Plain-text document sources:

▶

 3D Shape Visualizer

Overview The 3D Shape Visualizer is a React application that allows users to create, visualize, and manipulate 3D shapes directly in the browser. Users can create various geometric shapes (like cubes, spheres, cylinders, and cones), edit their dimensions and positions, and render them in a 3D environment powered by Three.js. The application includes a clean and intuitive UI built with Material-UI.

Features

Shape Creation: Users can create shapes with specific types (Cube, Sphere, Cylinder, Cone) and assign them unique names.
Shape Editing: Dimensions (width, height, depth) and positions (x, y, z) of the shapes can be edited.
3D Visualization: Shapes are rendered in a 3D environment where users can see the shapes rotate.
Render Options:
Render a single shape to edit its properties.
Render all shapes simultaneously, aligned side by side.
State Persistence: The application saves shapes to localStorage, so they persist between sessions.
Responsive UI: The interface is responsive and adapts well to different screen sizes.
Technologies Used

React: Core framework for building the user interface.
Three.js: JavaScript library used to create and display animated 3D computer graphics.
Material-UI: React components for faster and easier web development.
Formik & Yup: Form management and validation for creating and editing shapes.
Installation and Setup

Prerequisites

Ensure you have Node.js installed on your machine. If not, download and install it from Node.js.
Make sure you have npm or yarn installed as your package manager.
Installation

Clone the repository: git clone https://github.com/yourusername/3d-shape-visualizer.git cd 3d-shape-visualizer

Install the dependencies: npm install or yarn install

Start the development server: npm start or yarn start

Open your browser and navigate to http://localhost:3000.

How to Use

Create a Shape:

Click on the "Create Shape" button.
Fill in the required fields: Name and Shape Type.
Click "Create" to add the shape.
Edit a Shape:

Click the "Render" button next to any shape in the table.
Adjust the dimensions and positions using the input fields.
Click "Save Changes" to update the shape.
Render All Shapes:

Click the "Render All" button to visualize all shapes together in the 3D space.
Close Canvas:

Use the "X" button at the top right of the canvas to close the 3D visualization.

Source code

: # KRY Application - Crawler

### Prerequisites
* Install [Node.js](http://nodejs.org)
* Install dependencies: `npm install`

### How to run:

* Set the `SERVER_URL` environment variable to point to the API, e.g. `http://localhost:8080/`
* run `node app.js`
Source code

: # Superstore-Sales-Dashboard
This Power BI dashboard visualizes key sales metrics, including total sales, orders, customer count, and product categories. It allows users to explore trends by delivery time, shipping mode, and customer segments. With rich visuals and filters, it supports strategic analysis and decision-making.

◀
▶

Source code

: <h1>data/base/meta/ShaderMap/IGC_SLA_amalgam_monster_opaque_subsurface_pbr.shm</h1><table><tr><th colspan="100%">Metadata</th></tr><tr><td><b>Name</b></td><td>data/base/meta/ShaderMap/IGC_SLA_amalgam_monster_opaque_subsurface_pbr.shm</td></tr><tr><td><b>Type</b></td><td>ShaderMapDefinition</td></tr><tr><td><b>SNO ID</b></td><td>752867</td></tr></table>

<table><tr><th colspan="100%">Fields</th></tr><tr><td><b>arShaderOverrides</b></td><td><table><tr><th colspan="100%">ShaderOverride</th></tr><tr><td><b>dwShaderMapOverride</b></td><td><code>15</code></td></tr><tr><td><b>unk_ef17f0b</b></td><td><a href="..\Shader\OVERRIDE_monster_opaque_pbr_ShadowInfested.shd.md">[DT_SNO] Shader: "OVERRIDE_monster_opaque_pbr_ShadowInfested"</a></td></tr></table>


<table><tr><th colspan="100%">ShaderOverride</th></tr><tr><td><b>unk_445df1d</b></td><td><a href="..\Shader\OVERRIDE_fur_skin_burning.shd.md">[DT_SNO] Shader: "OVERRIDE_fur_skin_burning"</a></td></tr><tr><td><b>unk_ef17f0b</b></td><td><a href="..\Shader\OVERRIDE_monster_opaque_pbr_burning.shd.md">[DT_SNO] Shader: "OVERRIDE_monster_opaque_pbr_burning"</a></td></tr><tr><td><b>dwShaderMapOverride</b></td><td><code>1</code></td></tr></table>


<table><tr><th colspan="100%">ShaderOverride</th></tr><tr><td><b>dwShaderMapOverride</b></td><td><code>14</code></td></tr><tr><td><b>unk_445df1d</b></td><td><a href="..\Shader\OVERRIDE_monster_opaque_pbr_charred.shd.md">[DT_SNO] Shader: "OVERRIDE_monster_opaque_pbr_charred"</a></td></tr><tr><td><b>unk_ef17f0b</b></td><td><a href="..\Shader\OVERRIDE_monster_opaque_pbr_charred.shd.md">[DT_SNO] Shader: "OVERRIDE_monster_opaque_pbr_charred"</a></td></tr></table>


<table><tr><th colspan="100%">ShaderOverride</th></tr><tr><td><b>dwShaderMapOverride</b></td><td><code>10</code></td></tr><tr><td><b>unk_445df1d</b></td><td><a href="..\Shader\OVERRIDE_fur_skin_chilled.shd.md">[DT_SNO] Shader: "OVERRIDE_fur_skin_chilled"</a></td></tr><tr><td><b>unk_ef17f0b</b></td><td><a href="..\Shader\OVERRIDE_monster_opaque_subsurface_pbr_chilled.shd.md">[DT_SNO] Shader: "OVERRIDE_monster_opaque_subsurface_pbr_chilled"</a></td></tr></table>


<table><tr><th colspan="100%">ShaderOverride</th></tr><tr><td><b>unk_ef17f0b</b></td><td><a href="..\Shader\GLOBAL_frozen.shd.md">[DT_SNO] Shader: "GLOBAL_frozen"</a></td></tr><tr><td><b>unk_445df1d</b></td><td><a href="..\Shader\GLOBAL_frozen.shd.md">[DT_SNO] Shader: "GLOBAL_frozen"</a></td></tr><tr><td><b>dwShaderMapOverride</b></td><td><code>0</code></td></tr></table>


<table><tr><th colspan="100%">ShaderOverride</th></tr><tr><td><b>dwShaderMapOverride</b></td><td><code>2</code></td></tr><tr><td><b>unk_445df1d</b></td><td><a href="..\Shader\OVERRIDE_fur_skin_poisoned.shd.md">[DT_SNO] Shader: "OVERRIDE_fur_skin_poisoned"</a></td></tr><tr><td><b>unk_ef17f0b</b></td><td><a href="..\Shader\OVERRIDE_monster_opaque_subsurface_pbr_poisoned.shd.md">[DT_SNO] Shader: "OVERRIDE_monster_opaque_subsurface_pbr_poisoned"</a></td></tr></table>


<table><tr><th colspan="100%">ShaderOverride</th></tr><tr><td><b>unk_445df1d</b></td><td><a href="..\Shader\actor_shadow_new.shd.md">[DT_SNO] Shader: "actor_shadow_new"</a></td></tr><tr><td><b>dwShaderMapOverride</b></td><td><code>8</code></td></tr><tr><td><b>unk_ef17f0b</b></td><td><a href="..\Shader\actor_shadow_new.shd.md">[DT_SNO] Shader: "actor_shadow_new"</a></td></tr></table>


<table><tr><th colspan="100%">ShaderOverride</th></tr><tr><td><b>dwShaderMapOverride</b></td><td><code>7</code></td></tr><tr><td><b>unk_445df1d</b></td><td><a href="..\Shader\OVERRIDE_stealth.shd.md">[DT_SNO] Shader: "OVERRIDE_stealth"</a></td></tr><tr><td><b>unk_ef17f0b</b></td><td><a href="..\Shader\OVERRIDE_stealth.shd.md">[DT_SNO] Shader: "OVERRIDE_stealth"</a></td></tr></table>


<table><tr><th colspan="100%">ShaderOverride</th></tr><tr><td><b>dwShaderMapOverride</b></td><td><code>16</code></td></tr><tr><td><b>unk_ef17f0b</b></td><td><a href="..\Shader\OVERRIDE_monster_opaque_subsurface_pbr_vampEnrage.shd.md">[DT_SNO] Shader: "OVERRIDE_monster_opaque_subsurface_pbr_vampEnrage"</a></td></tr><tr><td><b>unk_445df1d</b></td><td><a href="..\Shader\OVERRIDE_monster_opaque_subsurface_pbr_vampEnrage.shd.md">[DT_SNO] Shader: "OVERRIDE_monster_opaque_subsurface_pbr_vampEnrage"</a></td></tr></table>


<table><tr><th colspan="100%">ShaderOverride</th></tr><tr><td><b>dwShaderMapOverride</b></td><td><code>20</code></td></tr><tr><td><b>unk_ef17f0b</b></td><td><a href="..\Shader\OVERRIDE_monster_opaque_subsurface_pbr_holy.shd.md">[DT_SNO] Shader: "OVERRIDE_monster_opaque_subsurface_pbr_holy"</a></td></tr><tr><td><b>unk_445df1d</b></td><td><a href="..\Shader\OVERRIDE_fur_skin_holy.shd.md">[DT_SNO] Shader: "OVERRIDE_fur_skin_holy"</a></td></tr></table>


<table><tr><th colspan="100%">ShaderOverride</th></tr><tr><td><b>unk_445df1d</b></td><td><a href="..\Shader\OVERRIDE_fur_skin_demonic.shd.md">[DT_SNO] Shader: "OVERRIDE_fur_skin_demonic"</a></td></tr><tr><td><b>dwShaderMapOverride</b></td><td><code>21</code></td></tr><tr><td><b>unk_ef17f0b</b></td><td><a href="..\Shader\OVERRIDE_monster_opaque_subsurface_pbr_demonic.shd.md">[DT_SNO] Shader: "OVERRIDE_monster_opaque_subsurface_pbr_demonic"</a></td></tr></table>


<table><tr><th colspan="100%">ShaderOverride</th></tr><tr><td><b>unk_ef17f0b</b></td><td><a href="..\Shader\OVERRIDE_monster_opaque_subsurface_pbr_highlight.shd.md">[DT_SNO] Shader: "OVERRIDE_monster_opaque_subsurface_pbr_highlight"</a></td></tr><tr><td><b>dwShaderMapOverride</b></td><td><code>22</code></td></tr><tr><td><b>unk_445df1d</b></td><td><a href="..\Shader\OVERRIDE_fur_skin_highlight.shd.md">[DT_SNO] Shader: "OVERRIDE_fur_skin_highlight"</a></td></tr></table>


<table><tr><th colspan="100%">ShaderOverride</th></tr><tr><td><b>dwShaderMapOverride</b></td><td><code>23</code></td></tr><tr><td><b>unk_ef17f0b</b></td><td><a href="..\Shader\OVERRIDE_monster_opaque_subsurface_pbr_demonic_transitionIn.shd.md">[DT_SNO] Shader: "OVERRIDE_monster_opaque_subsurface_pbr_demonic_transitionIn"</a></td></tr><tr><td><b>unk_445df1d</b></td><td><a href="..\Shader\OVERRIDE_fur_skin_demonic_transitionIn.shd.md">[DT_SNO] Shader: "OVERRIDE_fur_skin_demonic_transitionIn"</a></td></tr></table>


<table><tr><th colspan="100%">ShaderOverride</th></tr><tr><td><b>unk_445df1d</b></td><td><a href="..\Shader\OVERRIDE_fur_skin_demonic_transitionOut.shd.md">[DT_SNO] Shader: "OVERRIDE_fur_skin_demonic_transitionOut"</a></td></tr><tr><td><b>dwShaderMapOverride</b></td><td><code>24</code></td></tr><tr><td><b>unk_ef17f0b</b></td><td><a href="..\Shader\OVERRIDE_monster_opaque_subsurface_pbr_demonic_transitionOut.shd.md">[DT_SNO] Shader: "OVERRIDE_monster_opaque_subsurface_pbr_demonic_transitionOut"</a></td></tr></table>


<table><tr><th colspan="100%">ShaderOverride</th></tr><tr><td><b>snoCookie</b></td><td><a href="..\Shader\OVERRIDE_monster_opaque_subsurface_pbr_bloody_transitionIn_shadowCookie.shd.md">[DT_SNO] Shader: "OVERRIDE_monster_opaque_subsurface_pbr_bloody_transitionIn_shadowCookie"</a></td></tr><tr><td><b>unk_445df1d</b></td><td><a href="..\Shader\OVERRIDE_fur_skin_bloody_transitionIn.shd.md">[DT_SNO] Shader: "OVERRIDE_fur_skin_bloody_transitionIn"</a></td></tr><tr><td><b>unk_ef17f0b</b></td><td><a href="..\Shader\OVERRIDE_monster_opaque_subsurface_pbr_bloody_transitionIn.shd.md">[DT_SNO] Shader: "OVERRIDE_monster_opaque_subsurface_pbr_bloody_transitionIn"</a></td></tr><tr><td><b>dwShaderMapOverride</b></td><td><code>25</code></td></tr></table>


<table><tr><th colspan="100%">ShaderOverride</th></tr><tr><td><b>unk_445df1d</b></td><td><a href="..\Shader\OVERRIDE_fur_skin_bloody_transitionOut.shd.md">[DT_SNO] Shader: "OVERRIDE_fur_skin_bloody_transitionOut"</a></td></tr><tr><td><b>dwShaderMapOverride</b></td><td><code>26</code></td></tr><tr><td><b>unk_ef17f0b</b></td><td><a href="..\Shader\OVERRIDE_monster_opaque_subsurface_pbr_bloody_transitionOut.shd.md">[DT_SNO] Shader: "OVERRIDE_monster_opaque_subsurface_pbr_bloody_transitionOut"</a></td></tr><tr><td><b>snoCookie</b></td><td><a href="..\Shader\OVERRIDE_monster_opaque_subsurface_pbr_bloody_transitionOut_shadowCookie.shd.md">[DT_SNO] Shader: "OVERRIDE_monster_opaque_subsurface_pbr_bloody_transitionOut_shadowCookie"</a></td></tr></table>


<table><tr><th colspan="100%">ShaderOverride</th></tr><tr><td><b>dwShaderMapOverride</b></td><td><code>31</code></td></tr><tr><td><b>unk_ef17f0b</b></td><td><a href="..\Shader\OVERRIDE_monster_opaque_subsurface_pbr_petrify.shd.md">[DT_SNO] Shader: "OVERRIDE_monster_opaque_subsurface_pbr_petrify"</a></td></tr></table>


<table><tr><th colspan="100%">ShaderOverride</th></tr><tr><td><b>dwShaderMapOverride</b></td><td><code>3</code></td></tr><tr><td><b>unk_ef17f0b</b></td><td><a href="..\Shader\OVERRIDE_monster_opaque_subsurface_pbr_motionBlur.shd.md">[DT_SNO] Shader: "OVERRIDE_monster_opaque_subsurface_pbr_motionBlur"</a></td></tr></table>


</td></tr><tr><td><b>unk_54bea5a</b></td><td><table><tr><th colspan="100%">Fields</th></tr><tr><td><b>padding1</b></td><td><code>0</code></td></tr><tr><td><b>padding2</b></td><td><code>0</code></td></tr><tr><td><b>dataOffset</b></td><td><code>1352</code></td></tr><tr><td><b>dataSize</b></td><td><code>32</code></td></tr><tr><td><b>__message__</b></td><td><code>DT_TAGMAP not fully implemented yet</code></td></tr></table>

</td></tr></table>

◀

__EXERCISE GOAL__. Retype the entries above exactly, but only from the line containing "State Persistence: The" through the line containing "React: Core framework", both included.

__EXERCISE RESPONSE__.
State Persistence: The application saves shapes to localStorage, so they persist between sessions.
Responsive UI: The interface is responsive and adapts well to different screen sizes.
Technologies Used

React: Core framework for building the user interface.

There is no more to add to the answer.